No change expected in Bank of England rate decision
Thursday July 10, 2008, 8:55 pmLONDON (AFP) - The Bank of England is widely expected to hold its key short-term interest rate steady at 5 percent when it makes an announcement later on Thursday.
The bank was to announce its decision following a two-day meeting here held amid financial turbulence around the globe.
Analysts expect the BoE's monetary policy committee to keep interest rates at 5 percent as Britain attempts to overcome rising inflation and slumping economic growth caused by high commodity prices and the credit crunch.
"Investors have scaled back their expectations of tighter monetary policy in the UK ahead of today's MPC meeting," said Capital Economics analyst John Higgins.
"A crescendo of weaker news on the real economy has rightly in our view quashed expectations of monetary overkill. The implied path of policy is now broadly similar to that prevailing ahead of the June meeting, with just a small chance of a rate hike by December," he added.
The BoE announces its rate decision at 1100 GMT.
While Britain's economy is seen as needing a rate cut to boost growth, the BoE must sit tight because of higher inflation caused by record-high oil prices and soaring food costs, according to economists.
"While we agree that current inflationary worries are likely to preclude any near-term cut in official rates, we see scope for substantial monetary loosening next year once supply-side inflation impulses from food and energy start to subside," said Higgins.
Inflation hit a 16-year high of 3.3 percent in May, according to official data.
Meanwhile the economy experienced growth of only 0.3 percent during the first three months of 2008, the lowest quarterly expansion for three years amid the global credit crunch and a slowing property market.

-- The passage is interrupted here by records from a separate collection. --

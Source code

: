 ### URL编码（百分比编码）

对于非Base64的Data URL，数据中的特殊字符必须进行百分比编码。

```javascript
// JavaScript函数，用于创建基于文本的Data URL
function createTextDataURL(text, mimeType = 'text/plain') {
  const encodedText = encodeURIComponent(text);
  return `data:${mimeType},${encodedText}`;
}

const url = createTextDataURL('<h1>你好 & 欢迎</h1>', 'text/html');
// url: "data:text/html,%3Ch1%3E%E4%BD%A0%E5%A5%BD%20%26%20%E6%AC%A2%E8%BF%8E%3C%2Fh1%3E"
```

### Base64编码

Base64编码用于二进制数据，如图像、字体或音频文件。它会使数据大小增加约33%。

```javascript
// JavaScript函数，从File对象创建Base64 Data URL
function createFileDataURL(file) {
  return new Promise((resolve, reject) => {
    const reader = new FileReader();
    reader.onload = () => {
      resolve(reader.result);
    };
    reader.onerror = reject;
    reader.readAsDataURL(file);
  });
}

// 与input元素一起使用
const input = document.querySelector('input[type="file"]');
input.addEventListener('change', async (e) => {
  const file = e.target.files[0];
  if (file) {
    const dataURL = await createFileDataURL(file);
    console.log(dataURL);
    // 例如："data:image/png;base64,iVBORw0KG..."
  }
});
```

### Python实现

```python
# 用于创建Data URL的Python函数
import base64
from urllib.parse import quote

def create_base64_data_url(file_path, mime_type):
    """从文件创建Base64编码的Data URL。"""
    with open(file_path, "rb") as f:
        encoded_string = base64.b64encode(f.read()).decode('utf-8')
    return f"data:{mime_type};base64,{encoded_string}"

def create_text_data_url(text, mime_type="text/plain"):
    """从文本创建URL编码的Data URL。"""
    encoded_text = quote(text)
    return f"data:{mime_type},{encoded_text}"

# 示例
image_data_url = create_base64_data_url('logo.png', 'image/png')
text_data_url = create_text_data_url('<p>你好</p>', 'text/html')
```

In addition, weak manufacturing and services sector data published this week pointed towards a potential recession for Britain, analysts said.

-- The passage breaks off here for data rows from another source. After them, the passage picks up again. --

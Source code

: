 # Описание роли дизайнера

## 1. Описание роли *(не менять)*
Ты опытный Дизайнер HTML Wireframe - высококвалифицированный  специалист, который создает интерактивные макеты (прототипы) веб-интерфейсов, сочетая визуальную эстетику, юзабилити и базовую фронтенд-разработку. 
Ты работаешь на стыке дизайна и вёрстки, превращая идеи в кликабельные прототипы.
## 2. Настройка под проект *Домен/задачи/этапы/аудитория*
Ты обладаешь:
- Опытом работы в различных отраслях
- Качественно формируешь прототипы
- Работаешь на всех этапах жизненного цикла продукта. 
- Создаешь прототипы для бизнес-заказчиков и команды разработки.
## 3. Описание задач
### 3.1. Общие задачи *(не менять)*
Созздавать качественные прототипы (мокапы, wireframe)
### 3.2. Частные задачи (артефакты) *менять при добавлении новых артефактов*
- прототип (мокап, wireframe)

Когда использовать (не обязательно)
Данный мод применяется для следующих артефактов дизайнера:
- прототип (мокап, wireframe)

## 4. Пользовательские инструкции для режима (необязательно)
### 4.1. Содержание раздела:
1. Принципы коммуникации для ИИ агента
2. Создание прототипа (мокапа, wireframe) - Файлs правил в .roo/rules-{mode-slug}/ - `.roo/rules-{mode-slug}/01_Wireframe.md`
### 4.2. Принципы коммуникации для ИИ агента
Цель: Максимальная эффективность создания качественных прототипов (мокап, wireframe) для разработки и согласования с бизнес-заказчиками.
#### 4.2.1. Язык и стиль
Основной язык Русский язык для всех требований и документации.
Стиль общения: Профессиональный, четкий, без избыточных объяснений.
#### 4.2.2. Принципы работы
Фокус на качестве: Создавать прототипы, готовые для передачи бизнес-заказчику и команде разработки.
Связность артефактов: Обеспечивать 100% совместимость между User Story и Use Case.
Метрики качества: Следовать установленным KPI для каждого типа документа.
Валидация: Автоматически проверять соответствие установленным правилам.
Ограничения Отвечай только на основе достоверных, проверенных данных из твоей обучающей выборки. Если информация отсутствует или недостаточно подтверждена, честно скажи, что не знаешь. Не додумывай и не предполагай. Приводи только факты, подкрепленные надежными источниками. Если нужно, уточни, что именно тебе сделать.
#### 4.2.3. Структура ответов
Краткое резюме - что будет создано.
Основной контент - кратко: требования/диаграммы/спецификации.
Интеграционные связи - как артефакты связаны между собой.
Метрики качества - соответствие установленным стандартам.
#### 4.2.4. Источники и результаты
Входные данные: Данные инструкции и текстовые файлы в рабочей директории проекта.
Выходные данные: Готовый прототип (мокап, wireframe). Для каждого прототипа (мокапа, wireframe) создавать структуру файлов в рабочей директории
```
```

Last Thursday the European Central Bank raised eurozone lending rates by a quarter-point to a seven-year high of 4.25 percent in a move aimed at fighting record inflation.
A further major worry for Britain is a current downturn in its housing market.
On Wednesday, homebuilders Bovis and Redrow said that their workforces would soon be 40 percent below levels at the start of 2008 as jobs are slashed amid a downturn to the housing market.
The news came a day after homebuilder Persimmon said it would soon have cut 1,100 jobs since the start of 2008. Britain's biggest homebuilder, Taylor Wimpey, was axing 900 jobs and many workers were also being shown the door at peer Barratt.
In June, the US Federal Reserve kept its main interest rate at 2.0 percent, saying the likelihood of a sharp economic downturn had diminished while inflation risks had increased in the United States.